Rehabilitierung von NS-"Kriegsverrätern": "Pauschale Aufhebung ist besser"
Joachim Gauck, Exchef der Stasi-Unterlagenbehörde, plädiert für die Aufhebung der NS-Urteile gegen "Kriegsverräter". Und attestiert der Union "Restbestände unaufgeklärten konservativen Denkens".
taz: Herr Gauck, am heutigen Freitag debattiert der Bundestag über die von der NS-Militärjustiz wegen Kriegsverrats Verurteilten. Sollen diese Urteile pauschal aufgehoben werden?
Joachim Gauck: Ja. Viele NS-Opfergruppen sind erst Jahrzehnte nach 1945 rehabilitiert worden, etwa die Zwangssterilisierten und die Deserteure. Die letzte Opfergruppe, denen die Anerkennung noch verweigert wird, sind die Kriegsverräter.
Die Union argumentiert: Jeder Einzelfall von Kriegsverrätern kann gerichtlich geprüft werden, jedes Urteil kann aufgehoben werden. Was spricht dagegen?
Ich war auch lange dieser Ansicht. Doch wenn man die Arbeiten von Wolfram Wette und Detlef Vogel liest, merkt man: Der Verdacht, dass die als Kriegsverräter Verurteilten ihre Kameraden verraten haben, ist unbegründet. Kriegsverrat war ein Abschreckungsmittel der NS-Justiz gegen unwillige Soldaten. Diese Verfahren haben deutliche Züge einer repressiven, totalitären Einschüchterung. Die Opfer waren oft einfache Soldaten, die mit dieser Justizkeule bearbeitet wurden. Was Wette in dem Buch "Das letzte Tabu" darstellt, zeigt, dass die pauschale Aufhebung der Urteile der bessere Weg ist.

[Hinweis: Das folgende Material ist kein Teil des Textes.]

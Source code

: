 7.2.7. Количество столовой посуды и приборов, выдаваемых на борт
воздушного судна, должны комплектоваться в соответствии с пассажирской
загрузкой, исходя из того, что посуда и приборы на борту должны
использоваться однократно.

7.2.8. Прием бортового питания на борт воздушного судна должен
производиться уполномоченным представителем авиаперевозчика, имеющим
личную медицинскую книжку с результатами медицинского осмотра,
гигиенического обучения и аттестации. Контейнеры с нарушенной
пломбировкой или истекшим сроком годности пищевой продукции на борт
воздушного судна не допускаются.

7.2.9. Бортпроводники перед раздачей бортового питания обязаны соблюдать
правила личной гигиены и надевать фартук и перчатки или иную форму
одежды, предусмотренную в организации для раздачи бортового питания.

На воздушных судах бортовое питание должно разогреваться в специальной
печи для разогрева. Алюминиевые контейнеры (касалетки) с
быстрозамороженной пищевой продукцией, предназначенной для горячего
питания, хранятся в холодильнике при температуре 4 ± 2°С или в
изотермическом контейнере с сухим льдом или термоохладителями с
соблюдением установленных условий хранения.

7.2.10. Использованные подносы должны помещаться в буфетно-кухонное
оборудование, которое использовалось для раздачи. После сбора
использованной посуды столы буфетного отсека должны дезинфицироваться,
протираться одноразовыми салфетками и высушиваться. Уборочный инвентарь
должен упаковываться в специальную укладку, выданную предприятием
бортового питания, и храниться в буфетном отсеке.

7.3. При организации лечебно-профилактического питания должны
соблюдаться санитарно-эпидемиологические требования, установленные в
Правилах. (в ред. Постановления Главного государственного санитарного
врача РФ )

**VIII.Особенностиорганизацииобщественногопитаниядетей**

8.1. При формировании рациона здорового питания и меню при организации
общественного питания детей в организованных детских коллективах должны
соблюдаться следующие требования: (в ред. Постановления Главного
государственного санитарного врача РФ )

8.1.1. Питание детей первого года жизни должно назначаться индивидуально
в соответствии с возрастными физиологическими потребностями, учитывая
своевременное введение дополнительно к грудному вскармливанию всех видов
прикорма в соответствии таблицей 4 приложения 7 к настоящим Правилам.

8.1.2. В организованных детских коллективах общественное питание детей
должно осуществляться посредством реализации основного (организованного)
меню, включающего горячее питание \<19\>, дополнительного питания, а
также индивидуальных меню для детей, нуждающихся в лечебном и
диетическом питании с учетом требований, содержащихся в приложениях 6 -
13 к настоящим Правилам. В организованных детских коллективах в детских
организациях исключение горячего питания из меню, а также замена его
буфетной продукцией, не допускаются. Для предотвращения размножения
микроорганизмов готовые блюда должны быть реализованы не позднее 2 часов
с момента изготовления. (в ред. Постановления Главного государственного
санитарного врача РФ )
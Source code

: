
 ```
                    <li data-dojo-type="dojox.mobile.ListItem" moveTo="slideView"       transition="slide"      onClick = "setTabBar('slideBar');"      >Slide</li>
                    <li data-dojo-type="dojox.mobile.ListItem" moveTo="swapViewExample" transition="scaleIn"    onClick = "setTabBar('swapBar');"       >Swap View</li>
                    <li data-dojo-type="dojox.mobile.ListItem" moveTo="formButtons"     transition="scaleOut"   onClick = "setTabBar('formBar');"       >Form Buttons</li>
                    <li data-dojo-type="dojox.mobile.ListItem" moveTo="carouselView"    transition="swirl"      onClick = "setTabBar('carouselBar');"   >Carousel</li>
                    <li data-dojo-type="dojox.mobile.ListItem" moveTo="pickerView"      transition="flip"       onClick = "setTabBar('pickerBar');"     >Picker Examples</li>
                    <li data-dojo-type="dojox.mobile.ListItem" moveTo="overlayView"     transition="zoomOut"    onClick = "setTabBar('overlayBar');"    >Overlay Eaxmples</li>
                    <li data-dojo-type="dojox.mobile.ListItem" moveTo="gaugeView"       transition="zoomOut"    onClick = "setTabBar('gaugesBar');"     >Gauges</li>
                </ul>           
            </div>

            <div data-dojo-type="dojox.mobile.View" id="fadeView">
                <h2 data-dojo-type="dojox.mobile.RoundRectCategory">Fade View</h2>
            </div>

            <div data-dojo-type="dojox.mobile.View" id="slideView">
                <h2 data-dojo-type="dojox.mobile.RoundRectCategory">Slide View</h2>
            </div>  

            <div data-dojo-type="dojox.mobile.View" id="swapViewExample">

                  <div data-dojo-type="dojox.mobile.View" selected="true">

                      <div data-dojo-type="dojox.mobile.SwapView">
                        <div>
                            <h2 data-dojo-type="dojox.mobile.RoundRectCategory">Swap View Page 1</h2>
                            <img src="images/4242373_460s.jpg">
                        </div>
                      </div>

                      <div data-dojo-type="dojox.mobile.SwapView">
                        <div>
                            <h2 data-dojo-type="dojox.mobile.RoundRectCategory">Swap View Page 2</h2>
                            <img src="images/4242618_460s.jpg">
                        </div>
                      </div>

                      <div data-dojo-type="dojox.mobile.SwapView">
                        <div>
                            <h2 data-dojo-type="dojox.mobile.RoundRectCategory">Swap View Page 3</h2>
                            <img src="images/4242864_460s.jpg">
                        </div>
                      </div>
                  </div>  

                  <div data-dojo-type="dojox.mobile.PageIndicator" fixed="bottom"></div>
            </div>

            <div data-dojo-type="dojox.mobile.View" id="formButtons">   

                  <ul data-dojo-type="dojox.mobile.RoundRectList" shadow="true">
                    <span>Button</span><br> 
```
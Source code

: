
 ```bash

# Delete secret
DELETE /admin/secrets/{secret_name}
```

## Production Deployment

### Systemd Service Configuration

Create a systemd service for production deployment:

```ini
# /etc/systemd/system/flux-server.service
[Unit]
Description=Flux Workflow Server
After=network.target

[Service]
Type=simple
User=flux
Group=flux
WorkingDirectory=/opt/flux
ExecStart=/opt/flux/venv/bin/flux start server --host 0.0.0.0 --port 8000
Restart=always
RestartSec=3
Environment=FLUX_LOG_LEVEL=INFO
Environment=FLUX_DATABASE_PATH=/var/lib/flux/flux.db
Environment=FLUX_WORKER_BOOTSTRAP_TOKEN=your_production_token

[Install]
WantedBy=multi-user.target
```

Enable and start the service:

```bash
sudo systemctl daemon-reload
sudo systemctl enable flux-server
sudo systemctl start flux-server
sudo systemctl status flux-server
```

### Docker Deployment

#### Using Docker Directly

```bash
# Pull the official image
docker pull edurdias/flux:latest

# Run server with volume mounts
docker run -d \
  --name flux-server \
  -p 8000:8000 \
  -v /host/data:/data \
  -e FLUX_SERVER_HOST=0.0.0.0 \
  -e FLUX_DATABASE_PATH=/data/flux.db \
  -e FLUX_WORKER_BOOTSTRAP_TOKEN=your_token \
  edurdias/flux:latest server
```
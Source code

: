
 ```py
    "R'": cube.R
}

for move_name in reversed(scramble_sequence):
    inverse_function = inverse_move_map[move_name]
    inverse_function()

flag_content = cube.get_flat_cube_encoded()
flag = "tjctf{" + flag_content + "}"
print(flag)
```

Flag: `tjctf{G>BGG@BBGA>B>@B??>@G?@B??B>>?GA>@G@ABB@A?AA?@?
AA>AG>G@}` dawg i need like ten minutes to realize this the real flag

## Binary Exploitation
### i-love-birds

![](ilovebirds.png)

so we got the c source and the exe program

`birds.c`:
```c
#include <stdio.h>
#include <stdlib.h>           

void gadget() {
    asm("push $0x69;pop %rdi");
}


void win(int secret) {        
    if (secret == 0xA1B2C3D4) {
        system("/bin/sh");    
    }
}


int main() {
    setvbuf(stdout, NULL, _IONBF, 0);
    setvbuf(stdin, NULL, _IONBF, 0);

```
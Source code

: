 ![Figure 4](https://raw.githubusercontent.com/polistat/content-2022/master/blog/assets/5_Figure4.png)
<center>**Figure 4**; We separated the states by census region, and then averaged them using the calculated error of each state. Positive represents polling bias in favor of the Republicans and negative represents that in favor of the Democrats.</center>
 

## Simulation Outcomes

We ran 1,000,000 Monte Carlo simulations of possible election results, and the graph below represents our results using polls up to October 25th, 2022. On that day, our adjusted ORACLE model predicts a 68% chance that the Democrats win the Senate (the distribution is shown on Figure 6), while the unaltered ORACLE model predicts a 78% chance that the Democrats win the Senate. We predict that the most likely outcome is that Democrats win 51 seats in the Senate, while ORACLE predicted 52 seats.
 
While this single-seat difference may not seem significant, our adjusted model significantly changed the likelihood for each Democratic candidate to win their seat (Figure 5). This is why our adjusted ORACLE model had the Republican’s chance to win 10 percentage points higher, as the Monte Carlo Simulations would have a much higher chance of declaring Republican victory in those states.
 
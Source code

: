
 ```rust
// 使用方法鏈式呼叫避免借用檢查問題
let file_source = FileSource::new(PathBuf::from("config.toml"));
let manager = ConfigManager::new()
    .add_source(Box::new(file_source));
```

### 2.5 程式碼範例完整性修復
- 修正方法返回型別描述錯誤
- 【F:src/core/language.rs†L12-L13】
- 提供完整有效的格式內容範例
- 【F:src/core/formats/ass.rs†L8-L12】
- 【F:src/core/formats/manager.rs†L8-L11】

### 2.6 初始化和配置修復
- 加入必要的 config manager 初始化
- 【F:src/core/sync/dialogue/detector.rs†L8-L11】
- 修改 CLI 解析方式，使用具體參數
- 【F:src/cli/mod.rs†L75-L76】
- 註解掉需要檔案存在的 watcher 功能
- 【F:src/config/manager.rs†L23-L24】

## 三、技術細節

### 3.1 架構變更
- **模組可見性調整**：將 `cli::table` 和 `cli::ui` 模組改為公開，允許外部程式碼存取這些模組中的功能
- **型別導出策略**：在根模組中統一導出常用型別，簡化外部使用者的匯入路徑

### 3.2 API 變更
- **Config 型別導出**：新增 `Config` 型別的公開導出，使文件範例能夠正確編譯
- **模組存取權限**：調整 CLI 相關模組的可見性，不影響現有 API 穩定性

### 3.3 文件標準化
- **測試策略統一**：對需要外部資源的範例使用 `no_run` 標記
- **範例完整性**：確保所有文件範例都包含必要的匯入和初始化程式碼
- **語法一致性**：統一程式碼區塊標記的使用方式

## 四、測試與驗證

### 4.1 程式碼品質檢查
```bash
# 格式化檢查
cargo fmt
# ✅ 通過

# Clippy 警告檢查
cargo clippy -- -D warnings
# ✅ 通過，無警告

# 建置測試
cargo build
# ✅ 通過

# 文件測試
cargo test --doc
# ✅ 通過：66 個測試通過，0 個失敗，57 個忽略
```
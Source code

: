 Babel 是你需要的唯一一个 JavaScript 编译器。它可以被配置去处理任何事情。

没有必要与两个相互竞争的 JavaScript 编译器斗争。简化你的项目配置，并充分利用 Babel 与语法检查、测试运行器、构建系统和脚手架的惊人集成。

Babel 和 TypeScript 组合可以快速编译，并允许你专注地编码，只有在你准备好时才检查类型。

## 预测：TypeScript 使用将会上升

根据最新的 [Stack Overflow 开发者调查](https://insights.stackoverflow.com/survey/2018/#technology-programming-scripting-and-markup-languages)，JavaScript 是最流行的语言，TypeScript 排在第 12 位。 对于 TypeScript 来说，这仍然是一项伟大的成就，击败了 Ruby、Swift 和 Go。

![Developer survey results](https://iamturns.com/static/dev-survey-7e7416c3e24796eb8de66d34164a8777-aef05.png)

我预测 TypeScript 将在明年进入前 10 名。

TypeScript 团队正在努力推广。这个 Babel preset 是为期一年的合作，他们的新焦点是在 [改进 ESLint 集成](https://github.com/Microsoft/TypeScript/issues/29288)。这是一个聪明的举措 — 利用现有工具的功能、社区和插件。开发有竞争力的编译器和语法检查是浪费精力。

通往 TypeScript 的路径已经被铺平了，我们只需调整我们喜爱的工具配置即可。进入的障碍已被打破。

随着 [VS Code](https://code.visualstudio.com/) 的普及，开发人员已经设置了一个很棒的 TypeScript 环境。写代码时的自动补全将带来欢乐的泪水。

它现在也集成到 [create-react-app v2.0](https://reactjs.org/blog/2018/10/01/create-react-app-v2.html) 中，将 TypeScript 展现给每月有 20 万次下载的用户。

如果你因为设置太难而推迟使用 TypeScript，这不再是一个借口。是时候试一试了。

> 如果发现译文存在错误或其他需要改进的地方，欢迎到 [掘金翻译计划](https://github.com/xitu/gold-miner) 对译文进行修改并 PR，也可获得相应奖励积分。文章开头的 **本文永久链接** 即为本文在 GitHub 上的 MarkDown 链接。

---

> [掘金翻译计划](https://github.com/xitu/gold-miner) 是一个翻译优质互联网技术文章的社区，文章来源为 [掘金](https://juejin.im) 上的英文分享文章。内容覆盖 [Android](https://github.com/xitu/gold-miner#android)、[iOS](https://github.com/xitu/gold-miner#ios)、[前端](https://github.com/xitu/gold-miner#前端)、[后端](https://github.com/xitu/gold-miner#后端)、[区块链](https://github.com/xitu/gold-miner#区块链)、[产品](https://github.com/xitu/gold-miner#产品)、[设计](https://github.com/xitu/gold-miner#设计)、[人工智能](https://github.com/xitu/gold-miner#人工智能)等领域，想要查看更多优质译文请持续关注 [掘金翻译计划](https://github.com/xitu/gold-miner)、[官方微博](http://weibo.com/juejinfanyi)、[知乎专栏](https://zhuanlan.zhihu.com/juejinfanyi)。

Der CSU-Politiker Norbert Geis hat 2007 im Bundestag gesagt, dass, "wer Kriegsverrat beging, oft in verbrecherischer Weise den eigenen Kameraden geschadet hat". Verstehen Sie, warum die Union - zumindest in Teilen - so hartnäckig mauert? In Teilen - das ist wichtig. Es gibt auch Christdemokaten, die ganz anders denken. Aber offenbar gibt es bei anderen Loyalitäten zu der Nachkriegszeit, in der Opa kein Nazi und die Wehrmacht sauber war. Es gibt noch Restbestände eines unaufgeklärten konservativen Milieus.
Faktisch blockieren diese Restbestände in der Union die pauschale Aufhebung der Urteile. Es gibt im Bundestag zwar eine Mehrheit für die Aufhebung, doch die kommt aus Koalitionsräson nicht zum Tragen.
Das wäre betrüblich. Man muss darauf hoffen, dass auch Konservative die Arbeiten von Wette zur Kenntnis nehmen. Nur so können die unbegründeten Vorurteile gegen Kriegsverräter ausgeräumt werden. Auch bei den Deserteuren hat die Rehabilitierung sehr lange gedauert.
Rot-Grün hatte 2002 Deserteure und Kriegsdienstverweigerer rehabilitiert - und die Kriegsverräter ausdrücklich ausgenommen. Ein Fehler, den es nun zu korrigieren gilt?
Ich denke, ja. Historische Erkenntnisprozesse brauchen Zeit. Auch bei der Wehrmacht hat es lange gedauert hat, ehe deren Verbrechen ins allgemeine Bewusstsein gedrungen sind.